What needs to be done: Once you have reviewed the listing below, restate it word for word.

- - - - -

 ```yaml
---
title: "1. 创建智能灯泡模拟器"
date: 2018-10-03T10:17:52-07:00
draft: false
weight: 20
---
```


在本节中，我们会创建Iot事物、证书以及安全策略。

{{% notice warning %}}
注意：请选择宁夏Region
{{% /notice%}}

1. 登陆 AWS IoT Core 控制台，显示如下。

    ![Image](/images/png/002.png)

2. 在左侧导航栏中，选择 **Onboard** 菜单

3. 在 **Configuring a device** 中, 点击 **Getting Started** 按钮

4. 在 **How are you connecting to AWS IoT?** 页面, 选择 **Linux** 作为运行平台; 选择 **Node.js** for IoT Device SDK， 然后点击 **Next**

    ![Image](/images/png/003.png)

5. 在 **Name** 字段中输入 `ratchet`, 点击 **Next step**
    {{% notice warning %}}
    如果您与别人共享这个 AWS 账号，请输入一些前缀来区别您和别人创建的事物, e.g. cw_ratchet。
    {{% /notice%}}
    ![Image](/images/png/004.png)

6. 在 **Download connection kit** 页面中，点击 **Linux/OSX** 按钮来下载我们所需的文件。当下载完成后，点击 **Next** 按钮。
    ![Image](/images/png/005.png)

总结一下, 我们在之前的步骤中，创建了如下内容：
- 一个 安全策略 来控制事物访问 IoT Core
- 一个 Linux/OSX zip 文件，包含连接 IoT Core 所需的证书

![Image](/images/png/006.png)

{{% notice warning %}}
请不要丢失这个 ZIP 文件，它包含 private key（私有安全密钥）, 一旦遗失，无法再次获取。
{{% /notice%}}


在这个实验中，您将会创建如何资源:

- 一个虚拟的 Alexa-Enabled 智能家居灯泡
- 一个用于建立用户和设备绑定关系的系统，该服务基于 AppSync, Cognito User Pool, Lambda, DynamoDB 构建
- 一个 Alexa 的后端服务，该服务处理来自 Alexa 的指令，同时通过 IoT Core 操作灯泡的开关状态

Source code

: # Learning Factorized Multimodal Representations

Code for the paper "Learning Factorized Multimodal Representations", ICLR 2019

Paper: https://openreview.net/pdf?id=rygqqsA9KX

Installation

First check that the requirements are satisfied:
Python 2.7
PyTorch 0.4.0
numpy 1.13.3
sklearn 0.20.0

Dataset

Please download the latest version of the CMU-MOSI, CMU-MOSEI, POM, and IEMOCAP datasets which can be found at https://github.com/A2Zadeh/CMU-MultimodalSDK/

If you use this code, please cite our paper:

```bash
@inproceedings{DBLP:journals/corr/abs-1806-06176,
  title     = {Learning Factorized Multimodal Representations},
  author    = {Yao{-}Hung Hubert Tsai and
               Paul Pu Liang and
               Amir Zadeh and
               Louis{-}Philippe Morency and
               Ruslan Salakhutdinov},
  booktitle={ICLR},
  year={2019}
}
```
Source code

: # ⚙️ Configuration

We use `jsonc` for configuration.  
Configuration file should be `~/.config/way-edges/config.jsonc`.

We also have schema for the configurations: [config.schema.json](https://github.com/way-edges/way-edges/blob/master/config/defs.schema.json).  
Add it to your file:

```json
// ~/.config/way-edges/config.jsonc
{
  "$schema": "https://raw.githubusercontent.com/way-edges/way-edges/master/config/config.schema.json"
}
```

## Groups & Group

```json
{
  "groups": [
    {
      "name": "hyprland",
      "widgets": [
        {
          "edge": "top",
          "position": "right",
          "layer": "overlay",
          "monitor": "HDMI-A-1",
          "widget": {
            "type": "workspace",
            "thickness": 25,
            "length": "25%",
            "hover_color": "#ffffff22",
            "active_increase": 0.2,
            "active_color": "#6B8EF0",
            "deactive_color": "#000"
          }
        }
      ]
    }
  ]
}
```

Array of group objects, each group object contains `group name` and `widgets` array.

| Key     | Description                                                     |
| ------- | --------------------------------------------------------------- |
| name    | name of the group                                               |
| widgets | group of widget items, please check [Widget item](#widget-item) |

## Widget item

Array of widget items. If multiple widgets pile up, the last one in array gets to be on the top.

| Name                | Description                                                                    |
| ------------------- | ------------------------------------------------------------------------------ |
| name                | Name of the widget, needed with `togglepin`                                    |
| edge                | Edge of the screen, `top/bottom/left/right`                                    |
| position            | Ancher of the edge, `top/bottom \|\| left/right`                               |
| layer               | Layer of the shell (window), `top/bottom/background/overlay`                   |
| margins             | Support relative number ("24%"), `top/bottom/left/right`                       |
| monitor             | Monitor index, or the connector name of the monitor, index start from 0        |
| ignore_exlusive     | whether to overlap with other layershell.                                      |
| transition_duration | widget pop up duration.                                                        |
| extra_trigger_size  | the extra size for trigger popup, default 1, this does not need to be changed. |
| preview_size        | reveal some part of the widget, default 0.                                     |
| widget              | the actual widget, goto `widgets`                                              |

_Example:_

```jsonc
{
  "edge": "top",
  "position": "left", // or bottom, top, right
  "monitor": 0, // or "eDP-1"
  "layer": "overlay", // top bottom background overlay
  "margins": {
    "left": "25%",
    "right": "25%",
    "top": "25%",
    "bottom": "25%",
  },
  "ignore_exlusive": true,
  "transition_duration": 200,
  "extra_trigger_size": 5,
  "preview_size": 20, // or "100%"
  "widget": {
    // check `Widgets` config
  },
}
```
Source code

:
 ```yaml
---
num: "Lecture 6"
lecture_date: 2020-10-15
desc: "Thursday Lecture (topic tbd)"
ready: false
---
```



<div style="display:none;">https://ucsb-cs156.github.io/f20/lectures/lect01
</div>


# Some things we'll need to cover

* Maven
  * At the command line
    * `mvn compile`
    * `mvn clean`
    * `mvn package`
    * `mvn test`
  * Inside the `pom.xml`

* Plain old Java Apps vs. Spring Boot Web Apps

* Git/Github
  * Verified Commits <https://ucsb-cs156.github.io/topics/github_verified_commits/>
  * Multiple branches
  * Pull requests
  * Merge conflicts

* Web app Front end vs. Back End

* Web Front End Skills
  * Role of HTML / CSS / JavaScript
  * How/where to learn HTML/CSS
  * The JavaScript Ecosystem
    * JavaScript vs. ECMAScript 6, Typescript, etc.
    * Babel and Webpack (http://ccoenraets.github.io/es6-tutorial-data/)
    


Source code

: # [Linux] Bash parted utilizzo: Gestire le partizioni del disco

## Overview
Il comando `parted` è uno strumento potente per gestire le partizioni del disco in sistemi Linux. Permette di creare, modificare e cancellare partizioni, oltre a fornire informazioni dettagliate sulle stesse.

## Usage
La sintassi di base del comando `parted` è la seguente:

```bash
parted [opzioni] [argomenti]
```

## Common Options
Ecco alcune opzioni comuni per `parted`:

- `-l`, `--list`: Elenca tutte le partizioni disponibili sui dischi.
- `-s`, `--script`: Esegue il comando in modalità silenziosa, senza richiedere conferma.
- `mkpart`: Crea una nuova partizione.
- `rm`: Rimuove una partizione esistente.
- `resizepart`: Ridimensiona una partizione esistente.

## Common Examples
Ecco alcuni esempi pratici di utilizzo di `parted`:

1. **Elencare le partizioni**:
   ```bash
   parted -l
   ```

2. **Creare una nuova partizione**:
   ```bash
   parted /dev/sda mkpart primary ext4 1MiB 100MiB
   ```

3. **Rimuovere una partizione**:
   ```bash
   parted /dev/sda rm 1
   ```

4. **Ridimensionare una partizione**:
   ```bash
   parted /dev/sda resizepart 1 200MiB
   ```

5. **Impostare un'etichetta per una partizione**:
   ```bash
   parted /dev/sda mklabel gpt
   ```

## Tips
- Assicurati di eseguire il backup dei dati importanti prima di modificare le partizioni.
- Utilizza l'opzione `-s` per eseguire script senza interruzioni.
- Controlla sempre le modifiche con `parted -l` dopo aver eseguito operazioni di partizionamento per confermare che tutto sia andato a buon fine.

- - - - -

Exercise solution:
 ```yaml
---
title: "1. 创建智能灯泡模拟器"
date: 2018-10-03T10:17:52-07:00
draft: false
weight: 20
---
```


在本节中，我们会创建Iot事物、证书以及安全策略。

{{% notice warning %}}
注意：请选择宁夏Region
{{% /notice%}}

1. 登陆 AWS IoT Core 控制台，显示如下。

    ![Image](/images/png/002.png)

2. 在左侧导航栏中，选择 **Onboard** 菜单

3. 在 **Configuring a device** 中, 点击 **Getting Started** 按钮

4. 在 **How are you connecting to AWS IoT?** 页面, 选择 **Linux** 作为运行平台; 选择 **Node.js** for IoT Device SDK， 然后点击 **Next**

    ![Image](/images/png/003.png)

5. 在 **Name** 字段中输入 `ratchet`, 点击 **Next step**
    {{% notice warning %}}
    如果您与别人共享这个 AWS 账号，请输入一些前缀来区别您和别人创建的事物, e.g. cw_ratchet。
    {{% /notice%}}
    ![Image](/images/png/004.png)

6. 在 **Download connection kit** 页面中，点击 **Linux/OSX** 按钮来下载我们所需的文件。当下载完成后，点击 **Next** 按钮。
    ![Image](/images/png/005.png)

总结一下, 我们在之前的步骤中，创建了如下内容：
- 一个 安全策略 来控制事物访问 IoT Core
- 一个 Linux/OSX zip 文件，包含连接 IoT Core 所需的证书

![Image](/images/png/006.png)

{{% notice warning %}}
请不要丢失这个 ZIP 文件，它包含 private key（私有安全密钥）, 一旦遗失，无法再次获取。
{{% /notice%}}


在这个实验中，您将会创建如何资源:

- 一个虚拟的 Alexa-Enabled 智能家居灯泡
- 一个用于建立用户和设备绑定关系的系统，该服务基于 AppSync, Cognito User Pool, Lambda, DynamoDB 构建
- 一个 Alexa 的后端服务，该服务处理来自 Alexa 的指令，同时通过 IoT Core 操作灯泡的开关状态

Source code

: # Learning Factorized Multimodal Representations

Code for the paper "Learning Factorized Multimodal Representations", ICLR 2019

Paper: https://openreview.net/pdf?id=rygqqsA9KX

Installation

First check that the requirements are satisfied:
Python 2.7
PyTorch 0.4.0
numpy 1.13.3
sklearn 0.20.0

Dataset

Please download the latest version of the CMU-MOSI, CMU-MOSEI, POM, and IEMOCAP datasets which can be found at https://github.com/A2Zadeh/CMU-MultimodalSDK/

If you use this code, please cite our paper:

```bash
@inproceedings{DBLP:journals/corr/abs-1806-06176,
  title     = {Learning Factorized Multimodal Representations},
  author    = {Yao{-}Hung Hubert Tsai and
               Paul Pu Liang and
               Amir Zadeh and
               Louis{-}Philippe Morency and
               Ruslan Salakhutdinov},
  booktitle={ICLR},
  year={2019}
}
```
Source code

: # ⚙️ Configuration

We use `jsonc` for configuration.  
Configuration file should be `~/.config/way-edges/config.jsonc`.

We also have schema for the configurations: [config.schema.json](https://github.com/way-edges/way-edges/blob/master/config/defs.schema.json).  
Add it to your file:

```json
// ~/.config/way-edges/config.jsonc
{
  "$schema": "https://raw.githubusercontent.com/way-edges/way-edges/master/config/config.schema.json"
}
```

## Groups & Group

```json
{
  "groups": [
    {
      "name": "hyprland",
      "widgets": [
        {
          "edge": "top",
          "position": "right",
          "layer": "overlay",
          "monitor": "HDMI-A-1",
          "widget": {
            "type": "workspace",
            "thickness": 25,
            "length": "25%",
            "hover_color": "#ffffff22",
            "active_increase": 0.2,
            "active_color": "#6B8EF0",
            "deactive_color": "#000"
          }
        }
      ]
    }
  ]
}
```

Array of group objects, each group object contains `group name` and `widgets` array.

| Key     | Description                                                     |
| ------- | --------------------------------------------------------------- |
| name    | name of the group                                               |
| widgets | group of widget items, please check [Widget item](#widget-item) |

## Widget item

Array of widget items. If multiple widgets pile up, the last one in array gets to be on the top.

| Name                | Description                                                                    |
| ------------------- | ------------------------------------------------------------------------------ |
| name                | Name of the widget, needed with `togglepin`                                    |
| edge                | Edge of the screen, `top/bottom/left/right`                                    |
| position            | Ancher of the edge, `top/bottom \|\| left/right`                               |
| layer               | Layer of the shell (window), `top/bottom/background/overlay`                   |
| margins             | Support relative number ("24%"), `top/bottom/left/right`                       |
| monitor             | Monitor index, or the connector name of the monitor, index start from 0        |
| ignore_exlusive     | whether to overlap with other layershell.                                      |
| transition_duration | widget pop up duration.                                                        |
| extra_trigger_size  | the extra size for trigger popup, default 1, this does not need to be changed. |
| preview_size        | reveal some part of the widget, default 0.                                     |
| widget              | the actual widget, goto `widgets`                                              |

_Example:_

```jsonc
{
  "edge": "top",
  "position": "left", // or bottom, top, right
  "monitor": 0, // or "eDP-1"
  "layer": "overlay", // top bottom background overlay
  "margins": {
    "left": "25%",
    "right": "25%",
    "top": "25%",
    "bottom": "25%",
  },
  "ignore_exlusive": true,
  "transition_duration": 200,
  "extra_trigger_size": 5,
  "preview_size": 20, // or "100%"
  "widget": {
    // check `Widgets` config
  },
}
```
Source code

:
 ```yaml
---
num: "Lecture 6"
lecture_date: 2020-10-15
desc: "Thursday Lecture (topic tbd)"
ready: false
---
```



<div style="display:none;">https://ucsb-cs156.github.io/f20/lectures/lect01
</div>


# Some things we'll need to cover

* Maven
  * At the command line
    * `mvn compile`
    * `mvn clean`
    * `mvn package`
    * `mvn test`
  * Inside the `pom.xml`

* Plain old Java Apps vs. Spring Boot Web Apps

* Git/Github
  * Verified Commits <https://ucsb-cs156.github.io/topics/github_verified_commits/>
  * Multiple branches
  * Pull requests
  * Merge conflicts

* Web app Front end vs. Back End

* Web Front End Skills
  * Role of HTML / CSS / JavaScript
  * How/where to learn HTML/CSS
  * The JavaScript Ecosystem
    * JavaScript vs. ECMAScript 6, Typescript, etc.
    * Babel and Webpack (http://ccoenraets.github.io/es6-tutorial-data/)
    


Source code

: # [Linux] Bash parted utilizzo: Gestire le partizioni del disco

## Overview
Il comando `parted` è uno strumento potente per gestire le partizioni del disco in sistemi Linux. Permette di creare, modificare e cancellare partizioni, oltre a fornire informazioni dettagliate sulle stesse.

## Usage
La sintassi di base del comando `parted` è la seguente:

```bash
parted [opzioni] [argomenti]
```

## Common Options
Ecco alcune opzioni comuni per `parted`:

- `-l`, `--list`: Elenca tutte le partizioni disponibili sui dischi.
- `-s`, `--script`: Esegue il comando in modalità silenziosa, senza richiedere conferma.
- `mkpart`: Crea una nuova partizione.
- `rm`: Rimuove una partizione esistente.
- `resizepart`: Ridimensiona una partizione esistente.

## Common Examples
Ecco alcuni esempi pratici di utilizzo di `parted`:

1. **Elencare le partizioni**:
   ```bash
   parted -l
   ```

2. **Creare una nuova partizione**:
   ```bash
   parted /dev/sda mkpart primary ext4 1MiB 100MiB
   ```

3. **Rimuovere una partizione**:
   ```bash
   parted /dev/sda rm 1
   ```

4. **Ridimensionare una partizione**:
   ```bash
   parted /dev/sda resizepart 1 200MiB
   ```

5. **Impostare un'etichetta per una partizione**:
   ```bash
   parted /dev/sda mklabel gpt
   ```

## Tips
- Assicurati di eseguire il backup dei dati importanti prima di modificare le partizioni.
- Utilizza l'opzione `-s` per eseguire script senza interruzioni.
- Controlla sempre le modifiche con `parted -l` dopo aver eseguito operazioni di partizionamento per confermare che tutto sia andato a buon fine.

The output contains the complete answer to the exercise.